> _Source material_:
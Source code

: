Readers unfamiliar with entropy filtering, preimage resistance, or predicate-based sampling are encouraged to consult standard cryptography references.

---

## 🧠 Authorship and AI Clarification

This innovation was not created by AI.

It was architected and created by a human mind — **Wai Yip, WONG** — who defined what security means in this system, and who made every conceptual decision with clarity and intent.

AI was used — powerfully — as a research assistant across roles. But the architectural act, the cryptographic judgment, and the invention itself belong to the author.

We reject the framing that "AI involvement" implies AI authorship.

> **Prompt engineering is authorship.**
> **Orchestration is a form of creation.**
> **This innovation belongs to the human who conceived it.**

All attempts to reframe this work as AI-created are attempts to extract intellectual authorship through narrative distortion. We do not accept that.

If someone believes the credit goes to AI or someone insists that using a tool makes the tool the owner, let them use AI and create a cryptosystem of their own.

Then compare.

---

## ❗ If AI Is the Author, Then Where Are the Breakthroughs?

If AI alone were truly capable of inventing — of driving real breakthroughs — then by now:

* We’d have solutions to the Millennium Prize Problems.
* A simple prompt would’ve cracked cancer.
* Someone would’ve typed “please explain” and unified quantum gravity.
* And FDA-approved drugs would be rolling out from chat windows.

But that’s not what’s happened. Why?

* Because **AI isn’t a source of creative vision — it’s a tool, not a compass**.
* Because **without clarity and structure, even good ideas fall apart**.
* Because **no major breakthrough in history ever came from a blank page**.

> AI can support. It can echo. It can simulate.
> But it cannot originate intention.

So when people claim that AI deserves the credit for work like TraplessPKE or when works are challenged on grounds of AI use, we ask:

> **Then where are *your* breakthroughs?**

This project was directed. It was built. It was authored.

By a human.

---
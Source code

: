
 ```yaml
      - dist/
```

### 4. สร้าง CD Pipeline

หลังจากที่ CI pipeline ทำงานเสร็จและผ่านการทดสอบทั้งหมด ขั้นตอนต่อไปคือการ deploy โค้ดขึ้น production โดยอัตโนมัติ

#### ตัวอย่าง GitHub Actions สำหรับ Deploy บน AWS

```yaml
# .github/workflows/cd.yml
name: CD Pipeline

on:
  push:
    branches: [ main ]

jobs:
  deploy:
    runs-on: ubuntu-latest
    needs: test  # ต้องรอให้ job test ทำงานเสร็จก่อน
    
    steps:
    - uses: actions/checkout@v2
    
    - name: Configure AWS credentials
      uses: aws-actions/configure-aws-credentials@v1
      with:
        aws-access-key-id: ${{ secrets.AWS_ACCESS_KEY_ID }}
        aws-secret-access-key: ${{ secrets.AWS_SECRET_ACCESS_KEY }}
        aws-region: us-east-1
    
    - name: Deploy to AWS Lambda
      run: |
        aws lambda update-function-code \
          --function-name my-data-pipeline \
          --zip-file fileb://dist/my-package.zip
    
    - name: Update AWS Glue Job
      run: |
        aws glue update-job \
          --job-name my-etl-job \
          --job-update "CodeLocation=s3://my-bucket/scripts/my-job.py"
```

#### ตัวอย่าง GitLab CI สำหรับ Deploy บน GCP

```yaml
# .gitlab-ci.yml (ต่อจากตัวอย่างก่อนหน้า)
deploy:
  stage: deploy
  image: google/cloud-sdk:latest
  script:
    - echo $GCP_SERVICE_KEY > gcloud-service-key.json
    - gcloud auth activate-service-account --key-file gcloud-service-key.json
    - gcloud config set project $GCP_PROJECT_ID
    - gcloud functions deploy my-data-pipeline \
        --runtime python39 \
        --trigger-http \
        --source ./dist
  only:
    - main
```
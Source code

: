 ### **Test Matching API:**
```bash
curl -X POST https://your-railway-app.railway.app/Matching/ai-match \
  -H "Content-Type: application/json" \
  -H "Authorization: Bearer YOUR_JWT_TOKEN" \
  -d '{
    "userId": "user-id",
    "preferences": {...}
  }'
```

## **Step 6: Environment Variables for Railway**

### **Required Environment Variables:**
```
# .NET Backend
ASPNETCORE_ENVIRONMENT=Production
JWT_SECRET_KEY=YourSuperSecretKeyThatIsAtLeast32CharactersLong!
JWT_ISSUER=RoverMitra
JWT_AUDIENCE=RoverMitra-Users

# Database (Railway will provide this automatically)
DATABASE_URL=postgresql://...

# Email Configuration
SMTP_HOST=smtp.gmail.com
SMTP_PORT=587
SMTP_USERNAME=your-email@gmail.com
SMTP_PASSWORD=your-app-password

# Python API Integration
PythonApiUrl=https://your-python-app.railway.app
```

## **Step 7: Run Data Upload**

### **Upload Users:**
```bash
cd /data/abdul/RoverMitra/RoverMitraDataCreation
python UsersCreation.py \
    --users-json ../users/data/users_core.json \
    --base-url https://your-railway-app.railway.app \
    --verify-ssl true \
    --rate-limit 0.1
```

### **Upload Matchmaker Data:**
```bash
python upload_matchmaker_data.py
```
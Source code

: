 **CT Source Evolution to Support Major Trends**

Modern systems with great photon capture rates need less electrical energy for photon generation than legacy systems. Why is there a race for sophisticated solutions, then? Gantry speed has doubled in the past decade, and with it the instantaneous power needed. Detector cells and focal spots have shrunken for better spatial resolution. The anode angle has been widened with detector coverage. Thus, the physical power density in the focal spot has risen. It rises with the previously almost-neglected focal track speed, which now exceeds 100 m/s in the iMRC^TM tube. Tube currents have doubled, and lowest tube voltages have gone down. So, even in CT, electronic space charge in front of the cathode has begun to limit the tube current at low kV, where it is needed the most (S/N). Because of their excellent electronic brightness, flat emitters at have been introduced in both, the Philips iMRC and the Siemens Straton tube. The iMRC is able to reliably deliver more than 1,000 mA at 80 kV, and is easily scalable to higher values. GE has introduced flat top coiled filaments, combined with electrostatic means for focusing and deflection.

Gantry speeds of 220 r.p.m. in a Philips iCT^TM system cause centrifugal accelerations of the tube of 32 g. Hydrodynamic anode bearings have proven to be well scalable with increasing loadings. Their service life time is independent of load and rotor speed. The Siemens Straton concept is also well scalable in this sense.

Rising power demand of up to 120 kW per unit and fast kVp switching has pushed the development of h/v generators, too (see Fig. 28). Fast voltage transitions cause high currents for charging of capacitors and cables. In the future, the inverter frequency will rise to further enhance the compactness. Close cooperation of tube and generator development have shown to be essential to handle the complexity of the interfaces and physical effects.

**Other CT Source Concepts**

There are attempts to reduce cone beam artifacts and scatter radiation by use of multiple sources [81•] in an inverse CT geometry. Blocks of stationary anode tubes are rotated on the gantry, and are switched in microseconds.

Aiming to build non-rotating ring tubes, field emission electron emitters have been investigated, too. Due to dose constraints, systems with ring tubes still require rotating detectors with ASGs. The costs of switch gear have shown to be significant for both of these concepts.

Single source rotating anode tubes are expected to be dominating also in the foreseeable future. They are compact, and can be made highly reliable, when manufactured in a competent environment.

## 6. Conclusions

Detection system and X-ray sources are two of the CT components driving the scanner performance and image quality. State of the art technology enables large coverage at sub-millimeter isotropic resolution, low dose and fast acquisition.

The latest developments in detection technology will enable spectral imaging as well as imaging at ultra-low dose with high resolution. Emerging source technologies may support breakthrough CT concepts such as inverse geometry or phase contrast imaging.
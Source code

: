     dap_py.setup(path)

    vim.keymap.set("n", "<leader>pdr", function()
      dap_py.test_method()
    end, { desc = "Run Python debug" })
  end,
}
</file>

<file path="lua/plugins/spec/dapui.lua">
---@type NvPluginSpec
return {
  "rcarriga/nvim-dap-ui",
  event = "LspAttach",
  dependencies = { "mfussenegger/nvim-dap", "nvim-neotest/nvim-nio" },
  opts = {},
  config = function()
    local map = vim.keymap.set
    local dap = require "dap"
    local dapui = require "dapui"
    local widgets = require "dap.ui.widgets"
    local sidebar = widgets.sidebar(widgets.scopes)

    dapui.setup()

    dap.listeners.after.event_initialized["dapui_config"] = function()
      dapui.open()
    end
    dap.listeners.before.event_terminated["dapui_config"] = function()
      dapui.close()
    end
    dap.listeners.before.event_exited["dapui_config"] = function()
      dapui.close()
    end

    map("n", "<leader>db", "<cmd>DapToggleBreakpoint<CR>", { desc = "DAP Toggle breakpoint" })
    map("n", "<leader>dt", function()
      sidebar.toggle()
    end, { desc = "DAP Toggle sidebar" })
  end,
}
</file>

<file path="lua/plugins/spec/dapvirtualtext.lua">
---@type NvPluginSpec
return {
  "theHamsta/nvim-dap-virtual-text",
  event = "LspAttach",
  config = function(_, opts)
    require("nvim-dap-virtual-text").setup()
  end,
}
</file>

> _Problem statement_:
Reproduce the records above line by line, without any change, up to and including the line that holds "This innovation was not created by AI.".

> _Solution_:
Source code

:Readers unfamiliar with entropy filtering, preimage resistance, or predicate-based sampling are encouraged to consult standard cryptography references.

---

## 🧠 Authorship and AI Clarification

This innovation was not created by AI.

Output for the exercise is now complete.